◆ What the exercise asks ◆
Present the following data again exactly as it is shown.

◆ Study material ◆
☆ ☆ ☆ ☆ ☆

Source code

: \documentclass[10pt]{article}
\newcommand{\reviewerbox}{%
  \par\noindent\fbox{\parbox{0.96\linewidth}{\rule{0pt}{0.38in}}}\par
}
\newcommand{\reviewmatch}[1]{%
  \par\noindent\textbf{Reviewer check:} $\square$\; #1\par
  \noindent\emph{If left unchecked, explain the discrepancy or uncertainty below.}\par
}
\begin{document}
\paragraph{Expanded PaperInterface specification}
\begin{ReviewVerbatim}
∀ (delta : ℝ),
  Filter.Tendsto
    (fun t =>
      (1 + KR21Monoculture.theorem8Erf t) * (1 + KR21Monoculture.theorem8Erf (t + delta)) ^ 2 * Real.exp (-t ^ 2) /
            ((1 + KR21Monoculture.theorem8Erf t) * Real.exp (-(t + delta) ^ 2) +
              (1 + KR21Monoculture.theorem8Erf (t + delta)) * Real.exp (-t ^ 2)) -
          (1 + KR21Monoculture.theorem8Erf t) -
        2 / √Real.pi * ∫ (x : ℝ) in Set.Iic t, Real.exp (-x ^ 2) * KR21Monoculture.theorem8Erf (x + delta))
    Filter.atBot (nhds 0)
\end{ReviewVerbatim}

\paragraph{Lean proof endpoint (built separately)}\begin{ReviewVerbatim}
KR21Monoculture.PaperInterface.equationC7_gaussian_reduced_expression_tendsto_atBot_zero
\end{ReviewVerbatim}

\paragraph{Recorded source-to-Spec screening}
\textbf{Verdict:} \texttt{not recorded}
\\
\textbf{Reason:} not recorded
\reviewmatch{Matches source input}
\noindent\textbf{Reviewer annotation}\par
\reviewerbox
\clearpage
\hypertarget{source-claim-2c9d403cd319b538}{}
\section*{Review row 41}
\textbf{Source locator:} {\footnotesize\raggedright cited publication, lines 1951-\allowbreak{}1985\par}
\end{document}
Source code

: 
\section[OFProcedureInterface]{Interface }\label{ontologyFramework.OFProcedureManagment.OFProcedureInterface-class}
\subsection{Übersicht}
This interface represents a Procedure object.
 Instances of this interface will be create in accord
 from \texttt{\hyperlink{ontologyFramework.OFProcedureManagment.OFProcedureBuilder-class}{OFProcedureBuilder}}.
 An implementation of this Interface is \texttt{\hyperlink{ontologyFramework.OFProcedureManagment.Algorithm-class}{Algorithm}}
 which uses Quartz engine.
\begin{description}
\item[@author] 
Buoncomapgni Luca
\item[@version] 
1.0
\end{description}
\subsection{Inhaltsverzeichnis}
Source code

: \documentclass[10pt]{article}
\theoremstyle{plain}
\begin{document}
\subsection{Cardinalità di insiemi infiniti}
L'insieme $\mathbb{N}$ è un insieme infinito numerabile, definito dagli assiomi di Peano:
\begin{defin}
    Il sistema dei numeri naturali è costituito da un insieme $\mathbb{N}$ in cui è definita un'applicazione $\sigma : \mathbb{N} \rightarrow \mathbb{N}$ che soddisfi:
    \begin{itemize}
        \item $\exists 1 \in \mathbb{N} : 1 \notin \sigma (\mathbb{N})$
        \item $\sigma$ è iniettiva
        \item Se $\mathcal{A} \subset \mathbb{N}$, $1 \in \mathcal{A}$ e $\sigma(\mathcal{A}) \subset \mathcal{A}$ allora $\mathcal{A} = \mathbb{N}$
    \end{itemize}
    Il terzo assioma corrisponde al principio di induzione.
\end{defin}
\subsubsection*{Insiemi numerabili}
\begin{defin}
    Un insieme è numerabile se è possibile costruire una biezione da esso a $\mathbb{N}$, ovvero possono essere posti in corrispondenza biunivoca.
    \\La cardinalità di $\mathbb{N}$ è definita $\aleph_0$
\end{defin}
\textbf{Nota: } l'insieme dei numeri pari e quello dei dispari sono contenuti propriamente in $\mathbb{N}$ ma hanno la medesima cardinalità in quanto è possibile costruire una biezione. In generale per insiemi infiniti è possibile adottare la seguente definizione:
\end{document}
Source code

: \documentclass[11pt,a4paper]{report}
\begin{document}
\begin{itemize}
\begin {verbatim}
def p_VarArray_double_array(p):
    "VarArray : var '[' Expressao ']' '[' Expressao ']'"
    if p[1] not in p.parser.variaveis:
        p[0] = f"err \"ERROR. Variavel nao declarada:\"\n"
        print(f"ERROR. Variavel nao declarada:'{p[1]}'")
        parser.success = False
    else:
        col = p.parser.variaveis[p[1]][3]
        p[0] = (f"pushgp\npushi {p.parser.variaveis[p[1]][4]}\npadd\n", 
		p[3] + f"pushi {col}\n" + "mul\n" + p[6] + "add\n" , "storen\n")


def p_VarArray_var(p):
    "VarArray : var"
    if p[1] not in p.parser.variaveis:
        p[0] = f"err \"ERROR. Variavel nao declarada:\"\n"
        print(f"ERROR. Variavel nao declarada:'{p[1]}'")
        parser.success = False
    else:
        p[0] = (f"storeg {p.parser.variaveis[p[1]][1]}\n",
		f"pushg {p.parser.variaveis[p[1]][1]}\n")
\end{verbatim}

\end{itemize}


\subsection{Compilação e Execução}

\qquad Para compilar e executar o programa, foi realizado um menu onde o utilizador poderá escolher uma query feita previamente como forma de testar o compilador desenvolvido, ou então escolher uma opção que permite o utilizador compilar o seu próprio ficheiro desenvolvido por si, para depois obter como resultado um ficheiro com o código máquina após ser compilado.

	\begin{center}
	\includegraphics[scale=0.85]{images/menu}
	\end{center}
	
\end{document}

☆ ☆ ☆ ☆ ☆

◆ Task response ◆
Source code

: \documentclass[10pt]{article}
\newcommand{\reviewerbox}{%
  \par\noindent\fbox{\parbox{0.96\linewidth}{\rule{0pt}{0.38in}}}\par
}
\newcommand{\reviewmatch}[1]{%
  \par\noindent\textbf{Reviewer check:} $\square$\; #1\par
  \noindent\emph{If left unchecked, explain the discrepancy or uncertainty below.}\par
}
\begin{document}
\paragraph{Expanded PaperInterface specification}
\begin{ReviewVerbatim}
∀ (delta : ℝ),
  Filter.Tendsto
    (fun t =>
      (1 + KR21Monoculture.theorem8Erf t) * (1 + KR21Monoculture.theorem8Erf (t + delta)) ^ 2 * Real.exp (-t ^ 2) /
            ((1 + KR21Monoculture.theorem8Erf t) * Real.exp (-(t + delta) ^ 2) +
              (1 + KR21Monoculture.theorem8Erf (t + delta)) * Real.exp (-t ^ 2)) -
          (1 + KR21Monoculture.theorem8Erf t) -
        2 / √Real.pi * ∫ (x : ℝ) in Set.Iic t, Real.exp (-x ^ 2) * KR21Monoculture.theorem8Erf (x + delta))
    Filter.atBot (nhds 0)
\end{ReviewVerbatim}

\paragraph{Lean proof endpoint (built separately)}\begin{ReviewVerbatim}
KR21Monoculture.PaperInterface.equationC7_gaussian_reduced_expression_tendsto_atBot_zero
\end{ReviewVerbatim}

\paragraph{Recorded source-to-Spec screening}
\textbf{Verdict:} \texttt{not recorded}
\\
\textbf{Reason:} not recorded
\reviewmatch{Matches source input}
\noindent\textbf{Reviewer annotation}\par
\reviewerbox
\clearpage
\hypertarget{source-claim-2c9d403cd319b538}{}
\section*{Review row 41}
\textbf{Source locator:} {\footnotesize\raggedright cited publication, lines 1951-\allowbreak{}1985\par}
\end{document}
Source code

: 
\section[OFProcedureInterface]{Interface }\label{ontologyFramework.OFProcedureManagment.OFProcedureInterface-class}
\subsection{Übersicht}
This interface represents a Procedure object.
 Instances of this interface will be create in accord
 from \texttt{\hyperlink{ontologyFramework.OFProcedureManagment.OFProcedureBuilder-class}{OFProcedureBuilder}}.
 An implementation of this Interface is \texttt{\hyperlink{ontologyFramework.OFProcedureManagment.Algorithm-class}{Algorithm}}
 which uses Quartz engine.
\begin{description}
\item[@author] 
Buoncomapgni Luca
\item[@version] 
1.0
\end{description}
\subsection{Inhaltsverzeichnis}
Source code

: \documentclass[10pt]{article}
\theoremstyle{plain}
\begin{document}
\subsection{Cardinalità di insiemi infiniti}
L'insieme $\mathbb{N}$ è un insieme infinito numerabile, definito dagli assiomi di Peano:
\begin{defin}
    Il sistema dei numeri naturali è costituito da un insieme $\mathbb{N}$ in cui è definita un'applicazione $\sigma : \mathbb{N} \rightarrow \mathbb{N}$ che soddisfi:
    \begin{itemize}
        \item $\exists 1 \in \mathbb{N} : 1 \notin \sigma (\mathbb{N})$
        \item $\sigma$ è iniettiva
        \item Se $\mathcal{A} \subset \mathbb{N}$, $1 \in \mathcal{A}$ e $\sigma(\mathcal{A}) \subset \mathcal{A}$ allora $\mathcal{A} = \mathbb{N}$
    \end{itemize}
    Il terzo assioma corrisponde al principio di induzione.
\end{defin}
\subsubsection*{Insiemi numerabili}
\begin{defin}
    Un insieme è numerabile se è possibile costruire una biezione da esso a $\mathbb{N}$, ovvero possono essere posti in corrispondenza biunivoca.
    \\La cardinalità di $\mathbb{N}$ è definita $\aleph_0$
\end{defin}
\textbf{Nota: } l'insieme dei numeri pari e quello dei dispari sono contenuti propriamente in $\mathbb{N}$ ma hanno la medesima cardinalità in quanto è possibile costruire una biezione. In generale per insiemi infiniti è possibile adottare la seguente definizione:
\end{document}
Source code

: \documentclass[11pt,a4paper]{report}
\begin{document}
\begin{itemize}
\begin {verbatim}
def p_VarArray_double_array(p):
    "VarArray : var '[' Expressao ']' '[' Expressao ']'"
    if p[1] not in p.parser.variaveis:
        p[0] = f"err \"ERROR. Variavel nao declarada:\"\n"
        print(f"ERROR. Variavel nao declarada:'{p[1]}'")
        parser.success = False
    else:
        col = p.parser.variaveis[p[1]][3]
        p[0] = (f"pushgp\npushi {p.parser.variaveis[p[1]][4]}\npadd\n", 
		p[3] + f"pushi {col}\n" + "mul\n" + p[6] + "add\n" , "storen\n")


def p_VarArray_var(p):
    "VarArray : var"
    if p[1] not in p.parser.variaveis:
        p[0] = f"err \"ERROR. Variavel nao declarada:\"\n"
        print(f"ERROR. Variavel nao declarada:'{p[1]}'")
        parser.success = False
    else:
        p[0] = (f"storeg {p.parser.variaveis[p[1]][1]}\n",
		f"pushg {p.parser.variaveis[p[1]][1]}\n")
\end{verbatim}

\end{itemize}


\subsection{Compilação e Execução}

\qquad Para compilar e executar o programa, foi realizado um menu onde o utilizador poderá escolher uma query feita previamente como forma de testar o compilador desenvolvido, ou então escolher uma opção que permite o utilizador compilar o seu próprio ficheiro desenvolvido por si, para depois obter como resultado um ficheiro com o código máquina após ser compilado.

	\begin{center}
	\includegraphics[scale=0.85]{images/menu}
	\end{center}
	
\end{document}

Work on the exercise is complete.